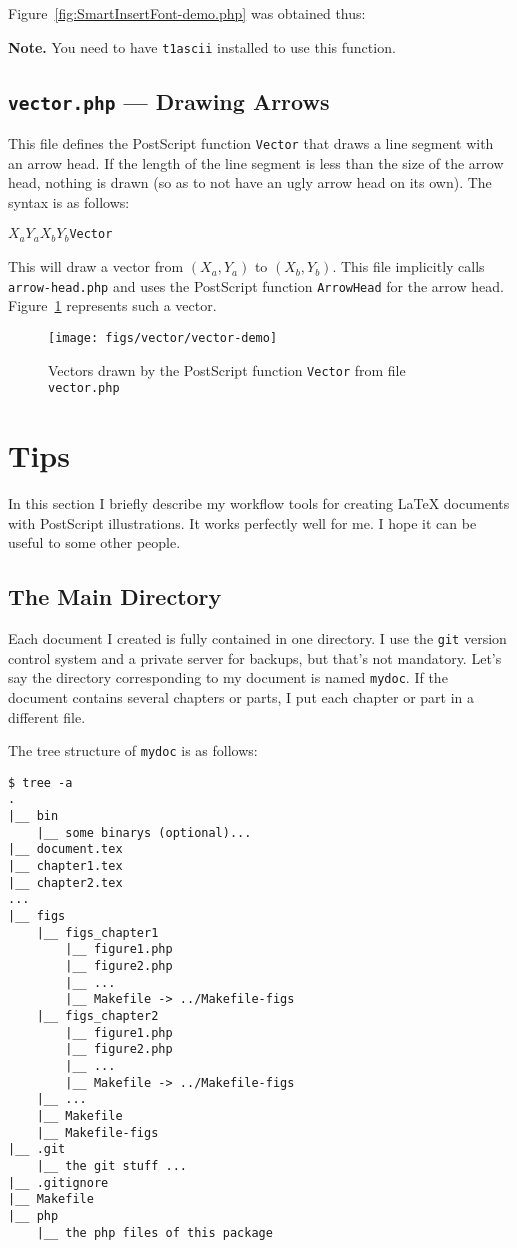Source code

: \documentclass[10pt,a4paper]{scrartcl}
\newcommand\PS{PostScript}
\newenvironment{note}{\par\leavevmode\medskip\textbf{Note.} }{\par\leavevmode\medskip}
\begin{document}
Figure~\ref{fig:SmartInsertFont-demo.php} was obtained thus:


\begin{note}
You need to have \texttt{t1ascii} installed to use this function.
\end{note}

\subsection{\texttt{vector.php} --- Drawing Arrows}
\label{ssec:vector.php}
This file defines the \PS{} function \texttt{Vector} that draws a line segment
with an arrow head. If the length of the line segment is less than the size
of the arrow head, nothing is drawn (so as to not have an ugly arrow head on its own).
The syntax is as follows:
\begin{center}
$X_a$\quad$Y_a$\quad$X_b$\quad$Y_b$\quad\texttt{Vector}
\end{center}
This will draw a vector from $(X_a,Y_a)$ to $(X_b,Y_b)$. This file implicitly calls
\texttt{arrow-head.php} and uses the \PS{} function \texttt{ArrowHead} for the arrow head.
Figure~\ref{fig:vector-demo} represents such a vector.
\begin{figure}[ht!]%
\centering
\texttt{[image: figs/vector/vector-demo]}%
\caption{Vectors drawn by the \PS{} function \texttt{Vector} from file \texttt{vector.php}}%
\label{fig:vector-demo}%
\end{figure}

\section{Tips}
In this section I briefly describe my workflow tools for creating \LaTeX{}
documents with \PS{} illustrations. It works perfectly well for me. I hope it can
be useful to some other people.
\subsection{The Main Directory}
Each document I created is fully contained in one directory. I use the
\texttt{git} version control system and a private server for backups, but
that's not mandatory. Let's say the directory corresponding to my document
is named \texttt{mydoc}. If the document contains several chapters or parts,
I put each chapter or part in a different file.

The tree structure of \texttt{mydoc} is as follows:
\begin{lstlisting}
$ tree -a
.
|__ bin
    |__ some binarys (optional)...
|__ document.tex
|__ chapter1.tex
|__ chapter2.tex
...
|__ figs
    |__ figs_chapter1
        |__ figure1.php
        |__ figure2.php
        |__ ...
        |__ Makefile -> ../Makefile-figs
    |__ figs_chapter2
        |__ figure1.php
        |__ figure2.php
        |__ ...
        |__ Makefile -> ../Makefile-figs
    |__ ...
    |__ Makefile
    |__ Makefile-figs
|__ .git
    |__ the git stuff ...
|__ .gitignore
|__ Makefile
|__ php
    |__ the php files of this package
\end{lstlisting}
\end{document}
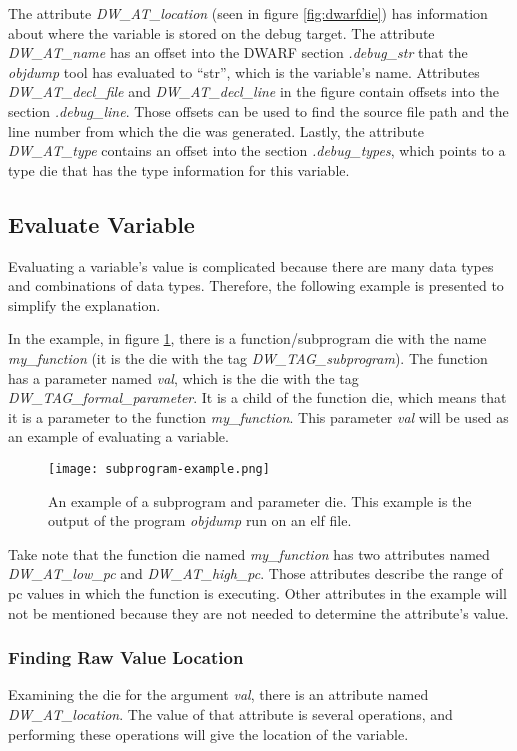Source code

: The attribute \emph{DW\_AT\_location} (seen in figure \ref{fig:dwarfdie}) has information about where the variable is stored on the debug target.
The attribute \emph{DW\_AT\_name} has an offset into the \gls{DWARF} section \emph{.debug\_str} that the \emph{objdump} tool has evaluated to ``str'', which is the variable's name.
Attributes \emph{DW\_AT\_decl\_file} and \emph{DW\_AT\_decl\_line} in the figure contain offsets into the section \emph{.debug\_line}.
Those offsets can be used to find the source file path and the line number from which the \gls{die} was generated.
Lastly, the attribute \emph{DW\_AT\_type} contains an offset into the section \emph{.debug\_types}, which points to a type \gls{die} that has the type information for this variable.


\subsection{Evaluate Variable}
\label{sec:evaluate-variable}
Evaluating a variable's value is complicated because there are many data types and combinations of data types.
Therefore, the following example is presented to simplify the explanation.


In the example, in figure \ref{fig:subprogramexample}, there is a function/subprogram \gls{die} with the name \emph{my\_function} (it is the \gls{die} with the tag \emph{DW\_TAG\_subprogram}).
The function has a parameter named \emph{val}, which is the \gls{die} with the tag \emph{DW\_TAG\_formal\_parameter}.
It is a child of the function \gls{die}, which means that it is a parameter to the function \emph{my\_function}.
This parameter \emph{val} will be used as an example of evaluating a variable.


\begin{figure}[h]
	\centering
	\texttt{[image: subprogram-example.png]}
	\caption{An example of a subprogram and parameter \gls{die}. This example is the output of the program \emph{objdump} run on an \gls{elf} file.}
	\label{fig:subprogramexample}
\end{figure}


Take note that the function \gls{die} named \emph{my\_function} has two attributes named \emph{DW\_AT\_low\_pc} and \emph{DW\_AT\_high\_pc}.
Those attributes describe the range of \gls{pc} values in which the function is executing.
Other attributes in the example will not be mentioned because they are not needed to determine the attribute's value.


\subsubsection{Finding Raw Value Location}
Examining the \gls{die} for the argument \emph{val}, there is an attribute named \emph{DW\_AT\_location}.
The value of that attribute is several operations, and performing these operations will give the location of the variable.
##########
What the task asks:
Could you reproduce the records above exactly, leaving out the pictures?

Answer to this exercise:
Source code

: \documentclass[10pt,a4paper]{scrartcl}
\newcommand\PS{PostScript}
\newenvironment{note}{\par\leavevmode\medskip\textbf{Note.} }{\par\leavevmode\medskip}
\begin{document}
Figure~\ref{fig:SmartInsertFont-demo.php} was obtained thus:


\begin{note}
You need to have \texttt{t1ascii} installed to use this function.
\end{note}

\subsection{\texttt{vector.php} --- Drawing Arrows}
\label{ssec:vector.php}
This file defines the \PS{} function \texttt{Vector} that draws a line segment
with an arrow head. If the length of the line segment is less than the size
of the arrow head, nothing is drawn (so as to not have an ugly arrow head on its own).
The syntax is as follows:
\begin{center}
$X_a$\quad$Y_a$\quad$X_b$\quad$Y_b$\quad\texttt{Vector}
\end{center}
This will draw a vector from $(X_a,Y_a)$ to $(X_b,Y_b)$. This file implicitly calls
\texttt{arrow-head.php} and uses the \PS{} function \texttt{ArrowHead} for the arrow head.
Figure~\ref{fig:vector-demo} represents such a vector.
\begin{figure}[ht!]%
\centering
\texttt{[image: figs/vector/vector-demo]}%
\caption{Vectors drawn by the \PS{} function \texttt{Vector} from file \texttt{vector.php}}%
\label{fig:vector-demo}%
\end{figure}

\section{Tips}
In this section I briefly describe my workflow tools for creating \LaTeX{}
documents with \PS{} illustrations. It works perfectly well for me. I hope it can
be useful to some other people.
\subsection{The Main Directory}
Each document I created is fully contained in one directory. I use the
\texttt{git} version control system and a private server for backups, but
that's not mandatory. Let's say the directory corresponding to my document
is named \texttt{mydoc}. If the document contains several chapters or parts,
I put each chapter or part in a different file.

The tree structure of \texttt{mydoc} is as follows:
\begin{lstlisting}
$ tree -a
.
|__ bin
    |__ some binarys (optional)...
|__ document.tex
|__ chapter1.tex
|__ chapter2.tex
...
|__ figs
    |__ figs_chapter1
        |__ figure1.php
        |__ figure2.php
        |__ ...
        |__ Makefile -> ../Makefile-figs
    |__ figs_chapter2
        |__ figure1.php
        |__ figure2.php
        |__ ...
        |__ Makefile -> ../Makefile-figs
    |__ ...
    |__ Makefile
    |__ Makefile-figs
|__ .git
    |__ the git stuff ...
|__ .gitignore
|__ Makefile
|__ php
    |__ the php files of this package
\end{lstlisting}
\end{document}
Source code

: The attribute \emph{DW\_AT\_location} (seen in figure \ref{fig:dwarfdie}) has information about where the variable is stored on the debug target.
The attribute \emph{DW\_AT\_name} has an offset into the \gls{DWARF} section \emph{.debug\_str} that the \emph{objdump} tool has evaluated to ``str'', which is the variable's name.
Attributes \emph{DW\_AT\_decl\_file} and \emph{DW\_AT\_decl\_line} in the figure contain offsets into the section \emph{.debug\_line}.
Those offsets can be used to find the source file path and the line number from which the \gls{die} was generated.
Lastly, the attribute \emph{DW\_AT\_type} contains an offset into the section \emph{.debug\_types}, which points to a type \gls{die} that has the type information for this variable.


\subsection{Evaluate Variable}
\label{sec:evaluate-variable}
Evaluating a variable's value is complicated because there are many data types and combinations of data types.
Therefore, the following example is presented to simplify the explanation.


In the example, in figure \ref{fig:subprogramexample}, there is a function/subprogram \gls{die} with the name \emph{my\_function} (it is the \gls{die} with the tag \emph{DW\_TAG\_subprogram}).
The function has a parameter named \emph{val}, which is the \gls{die} with the tag \emph{DW\_TAG\_formal\_parameter}.
It is a child of the function \gls{die}, which means that it is a parameter to the function \emph{my\_function}.
This parameter \emph{val} will be used as an example of evaluating a variable.


\begin{figure}[h]
	\centering
	\texttt{[image: subprogram-example.png]}
	\caption{An example of a subprogram and parameter \gls{die}. This example is the output of the program \emph{objdump} run on an \gls{elf} file.}
	\label{fig:subprogramexample}
\end{figure}


Take note that the function \gls{die} named \emph{my\_function} has two attributes named \emph{DW\_AT\_low\_pc} and \emph{DW\_AT\_high\_pc}.
Those attributes describe the range of \gls{pc} values in which the function is executing.
Other attributes in the example will not be mentioned because they are not needed to determine the attribute's value.


\subsubsection{Finding Raw Value Location}
Examining the \gls{die} for the argument \emph{val}, there is an attribute named \emph{DW\_AT\_location}.
The value of that attribute is several operations, and performing these operations will give the location of the variable.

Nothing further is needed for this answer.